The relative ability of IgG subclasses to cause acute inflammation and the roles of specific effector mechanisms in this process are not clear. We explored this in an in vivo model of glomerular inflammation in the mouse. Trinitrophenol was planted on the glomerular basement membrane after conjugation to nephrotoxic Ab. The relative nephritogenicity of anti-trinitrophenol switch variant mAbs was then explored and shown to be 1gG2a > IgG2b, with no disease caused by IgG1. Using knockout mice, we showed that Fc gamma RIII was necessary for both neutrophil influx and glomerular damage induced by IgG2a and IgG2b.
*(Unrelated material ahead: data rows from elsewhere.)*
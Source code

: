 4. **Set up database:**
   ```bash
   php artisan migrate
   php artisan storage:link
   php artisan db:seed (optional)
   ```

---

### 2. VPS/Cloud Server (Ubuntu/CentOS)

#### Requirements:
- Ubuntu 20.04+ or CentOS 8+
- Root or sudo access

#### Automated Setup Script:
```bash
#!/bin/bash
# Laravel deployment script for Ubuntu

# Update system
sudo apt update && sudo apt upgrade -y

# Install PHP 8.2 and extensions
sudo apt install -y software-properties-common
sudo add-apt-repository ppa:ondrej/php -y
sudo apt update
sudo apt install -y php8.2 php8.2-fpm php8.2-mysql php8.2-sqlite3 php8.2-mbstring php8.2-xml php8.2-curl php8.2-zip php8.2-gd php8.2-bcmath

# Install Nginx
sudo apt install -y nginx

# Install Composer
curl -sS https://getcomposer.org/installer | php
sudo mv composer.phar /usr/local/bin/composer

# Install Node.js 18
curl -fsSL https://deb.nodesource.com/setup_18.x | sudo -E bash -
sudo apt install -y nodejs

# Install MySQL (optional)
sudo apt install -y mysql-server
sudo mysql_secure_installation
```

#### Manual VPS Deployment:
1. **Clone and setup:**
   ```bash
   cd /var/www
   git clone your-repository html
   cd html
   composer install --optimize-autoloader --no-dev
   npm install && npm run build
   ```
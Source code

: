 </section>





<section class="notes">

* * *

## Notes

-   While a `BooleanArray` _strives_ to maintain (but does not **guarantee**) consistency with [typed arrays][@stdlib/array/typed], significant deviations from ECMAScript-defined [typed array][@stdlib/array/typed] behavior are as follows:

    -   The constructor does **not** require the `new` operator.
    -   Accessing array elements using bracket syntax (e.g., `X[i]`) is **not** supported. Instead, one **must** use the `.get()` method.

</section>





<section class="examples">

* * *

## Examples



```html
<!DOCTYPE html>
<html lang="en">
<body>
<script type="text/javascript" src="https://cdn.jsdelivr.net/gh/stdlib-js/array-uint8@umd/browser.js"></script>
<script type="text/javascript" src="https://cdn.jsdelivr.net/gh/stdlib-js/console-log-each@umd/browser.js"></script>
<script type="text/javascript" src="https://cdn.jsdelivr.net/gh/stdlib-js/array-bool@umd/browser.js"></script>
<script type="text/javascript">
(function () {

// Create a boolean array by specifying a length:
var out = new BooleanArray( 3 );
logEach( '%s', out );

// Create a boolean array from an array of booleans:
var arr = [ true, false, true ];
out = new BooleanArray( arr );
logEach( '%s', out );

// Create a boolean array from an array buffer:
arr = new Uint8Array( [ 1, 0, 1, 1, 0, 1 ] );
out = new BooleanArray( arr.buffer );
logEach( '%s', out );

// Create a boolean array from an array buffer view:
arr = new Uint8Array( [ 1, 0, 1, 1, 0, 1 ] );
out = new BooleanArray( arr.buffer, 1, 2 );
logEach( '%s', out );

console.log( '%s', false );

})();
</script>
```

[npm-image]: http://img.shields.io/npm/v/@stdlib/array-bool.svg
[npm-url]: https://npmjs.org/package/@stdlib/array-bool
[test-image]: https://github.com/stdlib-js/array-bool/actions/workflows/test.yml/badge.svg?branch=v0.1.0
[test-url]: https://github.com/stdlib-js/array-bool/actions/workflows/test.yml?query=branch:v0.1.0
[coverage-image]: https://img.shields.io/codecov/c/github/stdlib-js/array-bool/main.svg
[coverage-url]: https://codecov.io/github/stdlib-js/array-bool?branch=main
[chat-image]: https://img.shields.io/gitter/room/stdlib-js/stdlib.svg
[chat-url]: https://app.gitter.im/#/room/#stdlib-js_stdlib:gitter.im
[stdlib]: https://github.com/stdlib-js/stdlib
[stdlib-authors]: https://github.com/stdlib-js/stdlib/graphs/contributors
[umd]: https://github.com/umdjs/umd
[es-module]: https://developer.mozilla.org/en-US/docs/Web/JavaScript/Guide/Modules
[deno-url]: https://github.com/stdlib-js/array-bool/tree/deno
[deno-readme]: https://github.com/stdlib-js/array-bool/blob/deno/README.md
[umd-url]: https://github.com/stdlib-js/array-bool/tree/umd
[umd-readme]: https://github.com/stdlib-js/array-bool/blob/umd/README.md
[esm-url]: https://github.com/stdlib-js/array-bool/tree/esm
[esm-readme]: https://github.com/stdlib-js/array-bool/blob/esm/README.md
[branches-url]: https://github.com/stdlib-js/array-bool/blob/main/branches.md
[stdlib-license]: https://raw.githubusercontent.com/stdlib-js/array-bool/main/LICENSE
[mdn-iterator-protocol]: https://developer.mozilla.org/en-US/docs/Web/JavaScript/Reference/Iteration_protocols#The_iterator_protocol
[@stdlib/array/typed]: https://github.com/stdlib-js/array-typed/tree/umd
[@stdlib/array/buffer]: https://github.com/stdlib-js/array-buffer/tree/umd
Surprisingly, IgG1 did not cause disease although it binds to Fc gamma RIII. Using blocking Abs, we showed that this was explained by an additional requirement for Fc gamma RIV, which does not bind to IgG1. IgG2a- or IgG2b-induced neutrophil influx was not affected by deficiency of either Fc gamma RI or C3. Bone marrow chimeras were constructed to test the effect of combined deficiency of Fc gamma RI and C3, and there was no effect on IgG2a- or IgG2b-mediated neutrophil influx. However, IgG2b-induced albuminuria and thrombosis were reduced in C3-deficient mice, showing an additional role for complement in IgG2b-mediated glomerular damage. The results show that IgG2a and IgG2b are the pathogenic subclasses in acute neutrophil-mediated glomerular inflammation, with an indispensable role for both Fc gamma RIII and Fc gamma RIV. Additionally, complement contributes to IgG2b-induced glomerular injury. The Journal of Immunology, 2008,181: 8745-8752.